I lost half a day of skiing!
It’s been a year since I witnessed the miraculous madness of Awkward Productions’ Diana: The Untold and Untrue Story, so it has also been a year since I became a fully-fledged fan of the duo’s hilarious brand of ‘queer chaos’.
Thank goodness, in that case, that Gwyneth Goes Skiing has arrived in Oxford. For two nights only the City of Dreaming Spires (or more specifically, the North Wall Arts Centre) plays host to what one might call a realistic documentary-style performance of the courtroom drama that unfolded in Utah, March 2023.
OK, so perhaps it’s not entirely (or even a little bit) realistic. But what it lacks in realism, it makes up for in laugh-out-loud entertainment. For instance, our eponymous heroine, “Goop-founding, Door-Sliding, Shakespeare-In-Loving, consciously-uncoupling Hollywood superstar” is magnificently portrayed by one half of Awkward Productions, Linus Karp. There is something so elegantly Gwyn-like about how he holds himself throughout the show, but especially in the courtroom-set second half (after the Gwynterval, of course).
But I am getting ahead of myself. First – exposition.

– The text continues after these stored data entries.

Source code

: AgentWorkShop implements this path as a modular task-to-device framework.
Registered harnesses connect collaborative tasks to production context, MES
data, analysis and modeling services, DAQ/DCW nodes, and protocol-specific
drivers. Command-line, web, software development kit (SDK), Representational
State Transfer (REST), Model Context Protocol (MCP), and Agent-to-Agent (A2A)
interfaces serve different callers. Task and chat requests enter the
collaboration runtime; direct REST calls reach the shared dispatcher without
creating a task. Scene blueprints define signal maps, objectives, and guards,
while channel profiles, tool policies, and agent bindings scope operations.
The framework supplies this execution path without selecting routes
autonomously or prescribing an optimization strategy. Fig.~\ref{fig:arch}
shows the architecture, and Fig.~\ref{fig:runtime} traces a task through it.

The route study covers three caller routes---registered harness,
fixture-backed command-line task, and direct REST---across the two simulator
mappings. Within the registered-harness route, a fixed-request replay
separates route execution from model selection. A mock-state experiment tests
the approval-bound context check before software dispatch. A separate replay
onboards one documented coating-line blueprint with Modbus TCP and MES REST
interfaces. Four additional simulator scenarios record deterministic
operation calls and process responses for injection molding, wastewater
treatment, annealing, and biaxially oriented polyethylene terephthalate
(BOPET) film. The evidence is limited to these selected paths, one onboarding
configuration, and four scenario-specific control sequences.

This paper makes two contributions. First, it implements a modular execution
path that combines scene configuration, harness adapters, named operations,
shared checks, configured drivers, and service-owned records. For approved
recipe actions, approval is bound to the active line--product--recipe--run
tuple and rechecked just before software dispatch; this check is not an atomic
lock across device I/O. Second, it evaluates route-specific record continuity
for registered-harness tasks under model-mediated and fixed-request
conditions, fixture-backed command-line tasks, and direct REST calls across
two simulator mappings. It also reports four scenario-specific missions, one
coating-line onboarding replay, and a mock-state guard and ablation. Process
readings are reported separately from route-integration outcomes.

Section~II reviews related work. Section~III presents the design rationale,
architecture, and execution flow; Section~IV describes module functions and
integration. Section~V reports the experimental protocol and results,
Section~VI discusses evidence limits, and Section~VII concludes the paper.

In 2016, Gwyneth did indeed go skiing. So did a retired optometrist (VERY different to an optician) called Terry Sanderson (played here by a brilliantly manic Joseph Martin). On the slopes of Deer Valley, Utah, two worlds collided. Well, one world collided into another, and Gwyneth Goes Skiing sets to detail both the incident itself, and the subsequent court case, 7 years later.
The buzzing audience at the North Wall Arts Centre were all in for the madcap rendition of events and it turned out to be just the tonic for a chilly Thursday evening in October. With the use of puppets (indeed, Sanderson’s lawyer is played by a Martin-operated muppet), a cardboard deer on a wheeled clothes rail (transported on and off stage by a pointedly humourless Stage Manager) and members of the audience standing in as key players, we were treated to a couple of hours of chaotic, camp comedy, peppered with the occasional fact (“she actually said that!”).
Along with the on-stage action we were also treated to original songs by Leland (singer-songwriter of RuPaul’s Drag Race, Troye Sivan and Cher fame) and a “video call” from Trixie Mattel (winner of RuPaul’s Drag Race All Stars) as Gwyneth’s mother Blythe Danner.
By the end of the show my face ached from laughing, and I skipped out of the theatre with a lighter step. If you like your comedy with spiky, occasionally sweary, edges, and a hefty dose of mayhem, I cannot recommend Gwyneth Goes Skiing enough. Seek it out – it’s touring basically everywhere!